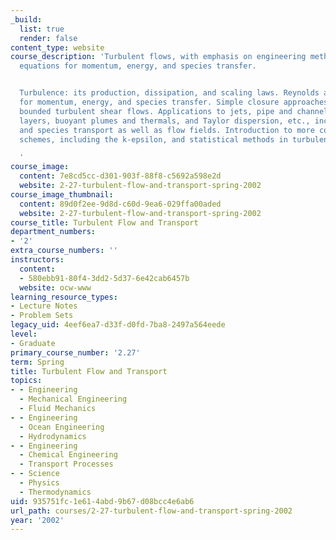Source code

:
 ```yaml
---
_build:
  list: true
  render: false
content_type: website
course_description: 'Turbulent flows, with emphasis on engineering methods. Governing
  equations for momentum, energy, and species transfer.


  Turbulence: its production, dissipation, and scaling laws. Reynolds averaged equations
  for momentum, energy, and species transfer. Simple closure approaches for free and
  bounded turbulent shear flows. Applications to jets, pipe and channel flows, boundary
  layers, buoyant plumes and thermals, and Taylor dispersion, etc., including heat
  and species transport as well as flow fields. Introduction to more complex closure
  schemes, including the k-epsilon, and statistical methods in turbulence.

  '
course_image:
  content: 7e8cd5cc-d301-903f-88f8-c5692a598e2d
  website: 2-27-turbulent-flow-and-transport-spring-2002
course_image_thumbnail:
  content: 89d0f2ee-9d8d-c60d-9ea6-029ffa00aded
  website: 2-27-turbulent-flow-and-transport-spring-2002
course_title: Turbulent Flow and Transport
department_numbers:
- '2'
extra_course_numbers: ''
instructors:
  content:
  - 580ebb91-80f4-3dd2-5d37-6e42cab6457b
  website: ocw-www
learning_resource_types:
- Lecture Notes
- Problem Sets
legacy_uid: 4eef6ea7-d33f-d0fd-7ba8-2497a564eede
level:
- Graduate
primary_course_number: '2.27'
term: Spring
title: Turbulent Flow and Transport
topics:
- - Engineering
  - Mechanical Engineering
  - Fluid Mechanics
- - Engineering
  - Ocean Engineering
  - Hydrodynamics
- - Engineering
  - Chemical Engineering
  - Transport Processes
- - Science
  - Physics
  - Thermodynamics
uid: 935751fc-1e61-4abd-9b67-d08bcc4e6ab6
url_path: courses/2-27-turbulent-flow-and-transport-spring-2002
year: '2002'
---
```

++++++

Repeat exactly, please: transcribe each entry and leave out the pictures.

Your response ::
Source code

:
 ```yaml
---
_build:
  list: true
  render: false
content_type: website
course_description: 'Turbulent flows, with emphasis on engineering methods. Governing
  equations for momentum, energy, and species transfer.


  Turbulence: its production, dissipation, and scaling laws. Reynolds averaged equations
  for momentum, energy, and species transfer. Simple closure approaches for free and
  bounded turbulent shear flows. Applications to jets, pipe and channel flows, boundary
  layers, buoyant plumes and thermals, and Taylor dispersion, etc., including heat
  and species transport as well as flow fields. Introduction to more complex closure
  schemes, including the k-epsilon, and statistical methods in turbulence.

  '
course_image:
  content: 7e8cd5cc-d301-903f-88f8-c5692a598e2d
  website: 2-27-turbulent-flow-and-transport-spring-2002
course_image_thumbnail:
  content: 89d0f2ee-9d8d-c60d-9ea6-029ffa00aded
  website: 2-27-turbulent-flow-and-transport-spring-2002
course_title: Turbulent Flow and Transport
department_numbers:
- '2'
extra_course_numbers: ''
instructors:
  content:
  - 580ebb91-80f4-3dd2-5d37-6e42cab6457b
  website: ocw-www
learning_resource_types:
- Lecture Notes
- Problem Sets
legacy_uid: 4eef6ea7-d33f-d0fd-7ba8-2497a564eede
level:
- Graduate
primary_course_number: '2.27'
term: Spring
title: Turbulent Flow and Transport
topics:
- - Engineering
  - Mechanical Engineering
  - Fluid Mechanics
- - Engineering
  - Ocean Engineering
  - Hydrodynamics
- - Engineering
  - Chemical Engineering
  - Transport Processes
- - Science
  - Physics
  - Thermodynamics
uid: 935751fc-1e61-4abd-9b67-d08bcc4e6ab6
url_path: courses/2-27-turbulent-flow-and-transport-spring-2002
year: '2002'
---
```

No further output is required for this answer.